A casino is a place where people can gamble and play games of chance. The modern casino often features restaurants, theaters and other amenities, but it would not exist without the games of chance that give it billions of dollars in revenue every year. Slot machines, blackjack, poker, craps and other games provide the basis for casinos.
Unlike other types of entertainment, gambling is a game in which the odds are always against the player. Casinos try to counter that disadvantage by offering perks designed to encourage gambling and reward those who do. A good example is comps, or complimentary goods and services, given to big bettors at casino tables and slot machines. Free hotel rooms, dinners and tickets to shows are common comps. Airline and limo service are offered to very large bettors.

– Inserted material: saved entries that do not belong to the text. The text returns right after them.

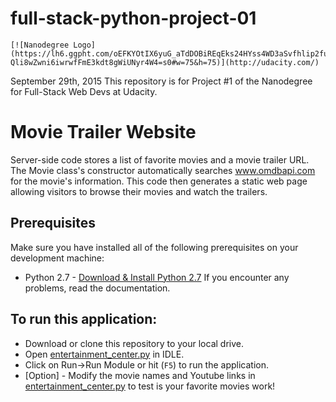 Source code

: # full-stack-python-project-01
```
[![Nanodegree Logo](https://lh6.ggpht.com/oEFKYOtIX6yuG_aTdDOBiREqEks24HYss4WD3aSvfhlip2fu0-Qli8wZwni6iwrwfFmE3kdt8gWiUNyr4W4=s0#w=75&h=75)](http://udacity.com/)
```
September 29th, 2015
This repository is for Project #1 of the Nanodegree for Full-Stack Web Devs at Udacity.

# Movie Trailer Website
Server-side code stores a list of favorite movies and a movie trailer URL. The Movie class's constructor automatically searches www.omdbapi.com for the movie's information.  This code then generates a static web page allowing visitors to browse their movies and watch the trailers.

## Prerequisites
Make sure you have installed all of the following prerequisites on your development machine:
* Python 2.7 - [Download & Install Python 2.7](https://www.python.org/download/releases/2.7/) If you encounter any problems, read the documentation.

## To run this application:
* Download or clone this repository to your local drive.
* Open [entertainment_center.py](https://github.com/zklinger2000/full-stack-python-project-01/blob/master/movies/entertainment_center.py) in IDLE.
* Click on Run->Run Module or hit (`F5`) to run the application.
* [Option] - Modify the movie names and Youtube links in [entertainment_center.py](https://github.com/zklinger2000/full-stack-python-project-01/blob/master/movies/entertainment_center.py) to test is your favorite movies work!
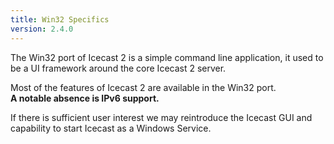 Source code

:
 ```yaml
---
title: Win32 Specifics
version: 2.4.0
---
```


<article markdown="1">
The Win32 port of Icecast 2 is a simple command line application,
it used to be a UI framework around the core Icecast 2 server.  
  
Most of the features of Icecast 2 are available in the Win32 port.  
__A notable absence is IPv6 support.__
  
If there is sufficient user interest we may reintroduce the Icecast GUI
and capability to start Icecast as a Windows Service.

</article>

In addition to comps, many casinos employ a variety of security measures. Video cameras watch the entire casino floor and can be adjusted to focus on suspicious patrons. Roulette wheels and other table games are monitored electronically to discover statistical deviations from expected results. Some casinos also use sophisticated computer chips that monitor betting amounts minute by minute and warn staff when there is a suspicious pattern.
Many state governments regulate the casino industry. They create rules and regulations for casino operators based on state law, and they license the venues. A separate agency, called a racing and gaming commission or similar name, oversees pari-mutuel betting, including harness and thoroughbred horse races.